Yeah, I have odd dreams. I actually had a friend who told me once that it wasn’t what I wrote that bothered her, it was the fact it was in my head before I wrote it. What can I say. She had a point.
There are times actually when I have a new idea or a new character beating against my brain. I think about it constantly, all the time, no matter what. Even if I’m working on a different project at the time. I have found when this happens that I have to sit down and get the idea down.

That doesn’t mean I have to write the whole book, or even a whole story. I just have to get enough of it down that I don’t need to keep it in my brain any longer. Once I do that, the voices are subdued enough I can work on other things.

Before you comment on the voices thing, I should mention I’m not the only person I know that hears voices. Several of my writer friends do as well.
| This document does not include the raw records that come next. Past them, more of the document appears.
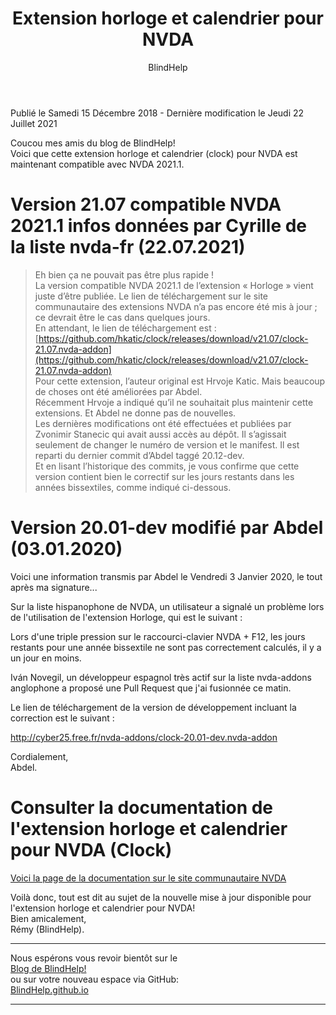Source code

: ﻿---
title: Extension horloge et calendrier pour NVDA
layout: post
permalink: "/clock/"
author: BlindHelp
---

<footer>Publié le Samedi 15 Décembre 2018 - Dernière modification le Jeudi 22 Juillet 2021</footer>


Coucou mes amis du blog de BlindHelp!               
Voici que cette extension horloge et calendrier (clock) pour NVDA est maintenant compatible avec NVDA 2021.1.     

# Version 21.07 compatible NVDA 2021.1 infos données par Cyrille de la liste nvda-fr (22.07.2021) #

> Eh bien ça ne pouvait pas être plus rapide !    
>La version compatible NVDA 2021.1 de l’extension « Horloge » vient juste d’être publiée. Le lien de téléchargement sur le site communautaire des extensions NVDA n’a pas encore été mis à jour ; ce devrait être le cas dans quelques jours.    
>En attendant, le lien de téléchargement est :    
> [https://github.com/hkatic/clock/releases/download/v21.07/clock-21.07.nvda-addon](https://github.com/hkatic/clock/releases/download/v21.07/clock-21.07.nvda-addon)    
> Pour cette extension, l’auteur original est Hrvoje Katic. Mais beaucoup de choses ont été améliorées par Abdel.    
> Récemment Hrvoje a indiqué qu’il ne souhaitait plus maintenir cette extensions. Et Abdel ne donne pas de nouvelles.    
> Les dernières modifications ont été effectuées et publiées par Zvonimir Stanecic qui avait aussi accès au dépôt. Il s’agissait seulement de changer le numéro de version et le manifest. Il est reparti du dernier commit d’Abdel taggé 20.12-dev.    
>Et en lisant l’historique des commits, je vous confirme que cette version contient bien le correctif sur les jours restants dans les années bissextiles, comme indiqué ci-dessous.    

# Version 20.01-dev modifié par Abdel (03.01.2020) #

Voici une information transmis par Abdel le Vendredi 3 Janvier 2020, le tout après ma signature...    


Sur la liste hispanophone de NVDA, un utilisateur a signalé un problème lors de l'utilisation de l'extension Horloge, qui est le suivant :

Lors d'une triple pression sur le raccourci-clavier NVDA + F12, les jours restants pour une année bissextile ne sont pas correctement calculés, il y a un jour en moins.

Iván Novegil, un développeur espagnol très actif sur la liste nvda-addons anglophone a proposé une Pull Request que j'ai fusionnée ce matin.

Le lien de téléchargement de la version de développement incluant la correction est le suivant :

<http://cyber25.free.fr/nvda-addons/clock-20.01-dev.nvda-addon>

Cordialement,    
Abdel.    

# Consulter la documentation de l'extension horloge et calendrier pour NVDA (Clock) #
[Voici la page de la documentation sur le site communautaire NVDA ](https://addons.nvda-project.org/addons/clock.fr.html)

Voilà donc,  tout est dit au sujet de la nouvelle mise à jour disponible pour l'extension horloge et calendrier pour NVDA!                
Bien amicalement,              
Rémy (BlindHelp).

---

Nous espérons vous revoir bientôt sur le      
[Blog de BlindHelp!](http://blindhelp.blogspot.fr/)                    
ou sur  votre nouveau espace via GitHub:                     
[BlindHelp.github.io](https://blindhelp.github.io)                    

---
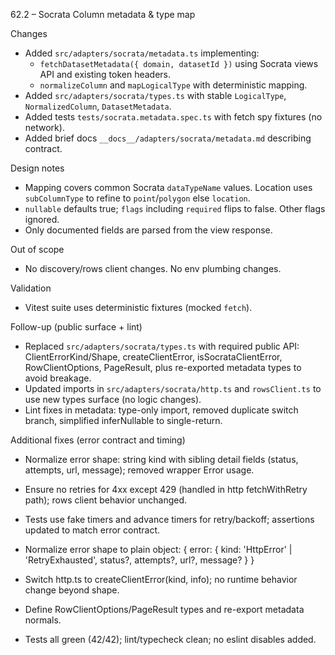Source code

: 62.2 – Socrata Column metadata & type map

Changes
- Added `src/adapters/socrata/metadata.ts` implementing:
  - `fetchDatasetMetadata({ domain, datasetId })` using Socrata views API and existing token headers.
  - `normalizeColumn` and `mapLogicalType` with deterministic mapping.
- Added `src/adapters/socrata/types.ts` with stable `LogicalType`, `NormalizedColumn`, `DatasetMetadata`.
- Added tests `tests/socrata.metadata.spec.ts` with fetch spy fixtures (no network).
- Added brief docs `__docs__/adapters/socrata/metadata.md` describing contract.

Design notes
- Mapping covers common Socrata `dataTypeName` values. Location uses `subColumnType` to refine to `point`/`polygon` else `location`.
- `nullable` defaults true; `flags` including `required` flips to false. Other flags ignored.
- Only documented fields are parsed from the view response.

Out of scope
- No discovery/rows client changes. No env plumbing changes.

Validation
- Vitest suite uses deterministic fixtures (mocked `fetch`).

Follow-up (public surface + lint)
- Replaced `src/adapters/socrata/types.ts` with required public API: ClientErrorKind/Shape, createClientError, isSocrataClientError, RowClientOptions, PageResult, plus re-exported metadata types to avoid breakage.
- Updated imports in `src/adapters/socrata/http.ts` and `rowsClient.ts` to use new types surface (no logic changes).
- Lint fixes in metadata: type-only import, removed duplicate switch branch, simplified inferNullable to single-return.

Additional fixes (error contract and timing)
- Normalize error shape: string kind with sibling detail fields (status, attempts, url, message); removed wrapper Error usage.
- Ensure no retries for 4xx except 429 (handled in http fetchWithRetry path); rows client behavior unchanged.
- Tests use fake timers and advance timers for retry/backoff; assertions updated to match error contract.

- Normalize error shape to plain object: { error: { kind: 'HttpError' | 'RetryExhausted', status?, attempts?, url?, message? } }
- Switch http.ts to createClientError(kind, info); no runtime behavior change beyond shape.
- Define RowClientOptions/PageResult types and re-export metadata normals.
- Tests all green (42/42); lint/typecheck clean; no eslint disables added.
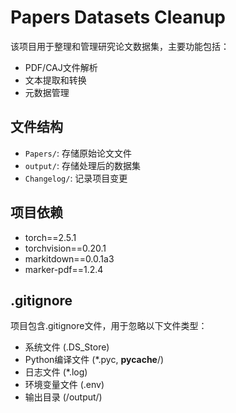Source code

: # Papers Datasets Cleanup

该项目用于整理和管理研究论文数据集，主要功能包括：

- PDF/CAJ文件解析
- 文本提取和转换
- 元数据管理

## 文件结构

- `Papers/`: 存储原始论文文件
- `output/`: 存储处理后的数据集
- `Changelog/`: 记录项目变更

## 项目依赖

- torch==2.5.1
- torchvision==0.20.1
- markitdown==0.0.1a3
- marker-pdf==1.2.4

## .gitignore

项目包含.gitignore文件，用于忽略以下文件类型：

- 系统文件 (.DS_Store)
- Python编译文件 (*.pyc, __pycache__/)
- 日志文件 (*.log)
- 环境变量文件 (.env)
- 输出目录 (/output/)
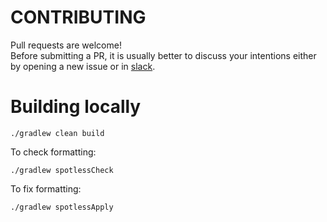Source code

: # CONTRIBUTING

Pull requests are welcome!  
Before submitting a PR, it is usually better to discuss your intentions either by opening a new issue or in [slack](https://kotlinlang.slack.com/messages/kotlin-logging/).

# Building locally

`./gradlew clean build`

To check formatting:

`./gradlew spotlessCheck`

To fix formatting:

`./gradlew spotlessApply`

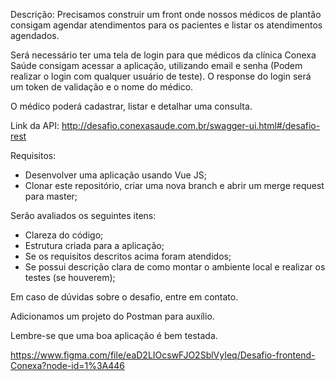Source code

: Descrição:
Precisamos construir um front onde nossos médicos de plantão consigam agendar atendimentos para os pacientes e listar os atendimentos agendados.

Será necessário ter uma tela de login para que médicos da clínica Conexa Saúde consigam acessar a aplicação, utilizando email e senha (Podem realizar o login com qualquer usuário de teste).
O response do login será um token de validação e o nome do médico.

O médico poderá cadastrar, listar e detalhar uma consulta.

Link da API: http://desafio.conexasaude.com.br/swagger-ui.html#/desafio-rest

Requisitos:

- Desenvolver uma aplicação usando Vue JS;
- Clonar este repositório, criar uma nova branch e abrir um merge request para master;

Serão avaliados os seguintes itens:

- Clareza do código;
- Estrutura criada para a aplicação;
- Se os requisitos descritos acima foram atendidos;
- Se possui descrição clara de como montar o ambiente local e realizar os testes (se houverem);

Em caso de dúvidas sobre o desafio, entre em contato.

Adicionamos um projeto do Postman para auxílio.

Lembre-se que uma boa aplicação é bem testada.

https://www.figma.com/file/eaD2LIOcswFJO2SblVyIeq/Desafio-frontend-Conexa?node-id=1%3A446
Yes, there’s a whole group of us. Scary thought, huh?

The whole point of this post? I’m one of those people who can not not write. Yes that’s a double negative. Get over it. What I mean is that I am incapable of not writing. I’ve tried it, it doesn’t work. I’ve written in some form or another consistently since middle school. The only time I went for any prolonged period without writing was when I was pregnant and I think that’s because my brain was mush for about 7 months of that time. So this writing thing, isn’t a cute little hobby of mine. It isn’t something I picked up to fill my free time. I have no free time. It’s not even something I have a choice about doing. I have to write or I’ll go insane. Of that I have no doubt.